Monsson operates approximately 100MW of additional wind capacity in Romania, which it will continue to run. It is also turning to places like Turkey and South Africa for wind business, entering both countries through its operations & maintenance business.
Romania’s wind energy capacity jumped from 14MW in 2009 to 2,954MW at end-2014, although growth began slowing in 2013. Only about 50MW is expected to come online this year. Monsson developed some 2,500MW in Romanian wind projects and sold about half of these, including the 600MW Fantanele-Cogealac wind farm operated by Czech utility CEZ. The other half, at the ready-to-build stage, is now on hold.
Other companies have also frozen growth plans. "Banks will not finance," explains one international developer. A major problem is that wind producers are not guaranteed to find a buyer for their green certificates, he says. A green energy sourcing requirement for energy suppliers, which can be satisfied with the purchase of the certificates, has been set too low and has resulted in a chronic oversupply.

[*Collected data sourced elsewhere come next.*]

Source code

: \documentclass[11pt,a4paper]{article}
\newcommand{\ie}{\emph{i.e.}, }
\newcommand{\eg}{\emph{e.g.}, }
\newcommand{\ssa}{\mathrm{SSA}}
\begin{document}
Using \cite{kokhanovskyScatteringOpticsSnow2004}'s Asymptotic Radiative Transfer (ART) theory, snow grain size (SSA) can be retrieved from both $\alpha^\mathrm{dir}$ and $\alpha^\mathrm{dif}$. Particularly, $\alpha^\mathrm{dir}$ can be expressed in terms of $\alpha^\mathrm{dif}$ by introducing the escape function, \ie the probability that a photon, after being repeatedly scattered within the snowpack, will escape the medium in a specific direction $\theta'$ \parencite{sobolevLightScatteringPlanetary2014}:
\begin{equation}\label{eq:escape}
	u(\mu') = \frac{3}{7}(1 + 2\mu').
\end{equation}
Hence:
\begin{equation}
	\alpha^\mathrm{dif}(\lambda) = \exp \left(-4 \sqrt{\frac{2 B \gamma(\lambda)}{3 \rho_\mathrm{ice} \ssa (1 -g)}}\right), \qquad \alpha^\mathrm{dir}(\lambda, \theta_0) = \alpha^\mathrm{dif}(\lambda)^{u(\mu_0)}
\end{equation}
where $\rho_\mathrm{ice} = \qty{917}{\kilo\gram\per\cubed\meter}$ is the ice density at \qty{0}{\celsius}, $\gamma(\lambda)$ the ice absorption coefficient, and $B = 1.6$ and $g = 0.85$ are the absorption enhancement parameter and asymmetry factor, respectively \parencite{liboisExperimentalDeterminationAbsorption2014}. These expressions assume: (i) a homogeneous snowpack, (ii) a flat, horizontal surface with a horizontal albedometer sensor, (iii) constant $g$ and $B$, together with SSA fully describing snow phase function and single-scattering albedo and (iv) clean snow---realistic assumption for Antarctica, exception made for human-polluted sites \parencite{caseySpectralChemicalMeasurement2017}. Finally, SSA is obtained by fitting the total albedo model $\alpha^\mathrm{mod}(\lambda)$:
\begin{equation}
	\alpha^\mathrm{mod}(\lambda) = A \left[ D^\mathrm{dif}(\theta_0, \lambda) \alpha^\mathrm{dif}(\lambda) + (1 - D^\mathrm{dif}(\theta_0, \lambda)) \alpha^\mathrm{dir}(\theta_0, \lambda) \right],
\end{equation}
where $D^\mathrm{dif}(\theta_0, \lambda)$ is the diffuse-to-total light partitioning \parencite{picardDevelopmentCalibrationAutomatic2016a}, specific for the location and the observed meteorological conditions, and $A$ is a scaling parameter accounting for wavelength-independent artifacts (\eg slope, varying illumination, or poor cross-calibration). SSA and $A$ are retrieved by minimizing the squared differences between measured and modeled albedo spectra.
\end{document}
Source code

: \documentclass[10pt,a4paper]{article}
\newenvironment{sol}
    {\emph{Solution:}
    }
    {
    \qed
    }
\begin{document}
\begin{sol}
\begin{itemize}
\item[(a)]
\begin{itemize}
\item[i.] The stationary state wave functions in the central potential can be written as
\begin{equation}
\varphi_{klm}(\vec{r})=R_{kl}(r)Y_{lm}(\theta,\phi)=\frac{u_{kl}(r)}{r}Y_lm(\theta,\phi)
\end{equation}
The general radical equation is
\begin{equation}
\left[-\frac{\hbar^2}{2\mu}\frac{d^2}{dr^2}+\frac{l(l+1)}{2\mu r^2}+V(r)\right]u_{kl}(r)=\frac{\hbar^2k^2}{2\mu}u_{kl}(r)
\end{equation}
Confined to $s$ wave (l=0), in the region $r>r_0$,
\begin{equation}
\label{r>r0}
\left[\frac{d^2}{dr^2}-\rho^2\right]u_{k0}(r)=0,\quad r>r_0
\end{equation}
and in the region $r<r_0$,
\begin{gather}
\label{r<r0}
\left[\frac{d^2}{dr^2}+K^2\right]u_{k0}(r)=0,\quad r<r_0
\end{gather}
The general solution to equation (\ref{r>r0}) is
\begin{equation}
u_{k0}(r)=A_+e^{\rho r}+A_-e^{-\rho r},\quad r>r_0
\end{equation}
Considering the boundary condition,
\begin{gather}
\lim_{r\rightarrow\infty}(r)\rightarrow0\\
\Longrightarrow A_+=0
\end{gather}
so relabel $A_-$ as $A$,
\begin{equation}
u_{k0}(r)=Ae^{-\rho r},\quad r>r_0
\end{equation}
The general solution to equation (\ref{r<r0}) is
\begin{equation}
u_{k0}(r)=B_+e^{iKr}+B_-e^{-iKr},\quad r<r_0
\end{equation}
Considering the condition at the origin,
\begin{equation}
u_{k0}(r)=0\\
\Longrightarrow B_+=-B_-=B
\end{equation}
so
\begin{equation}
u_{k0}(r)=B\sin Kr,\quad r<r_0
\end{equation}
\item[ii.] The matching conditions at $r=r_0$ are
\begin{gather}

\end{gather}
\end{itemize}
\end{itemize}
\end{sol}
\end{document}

There is no buyer of last resort.
Indeed, the Romanian government in 2013 decided to do away with one of the features that had attracted investors: the requirement for suppliers to source a progressively higher proportion of energy to renewable sources. The quota is now decided on a year-by-year basis. It also cut green certificate compensation for wind farms commissioned from 2014 and deferred the payment of half of the green certificate compensation for other producers until 2018.
"It's a bit dangerous to develop projects in Romania now," says Ciprian Glodeanu, a partner with the Bucharest office of law firm Wolf Theiss, adding that the green certificate system also only applies to wind farms commissioned by the end of 2016.
Hopes for an improvement in the market framework are unlikely to be satisfied soon. Romania is holding parliamentary elections in November 2016 and no politician is expected to dramatically alter the current system before then.
Regulatory instability has scared investors away but Glodeanu notes that Romania continues to enjoy strong wind resources while the opportunity to export power to adjacent energy-hungry countries represents another strong point.
Developers who remain in the market are waiting in the wings, many with fully permitted projects, should the regulatory framework improve in the medium term. Back in Targusor, Monsson is keeping the substation and roads in place and has not ruled out one day restarting that project.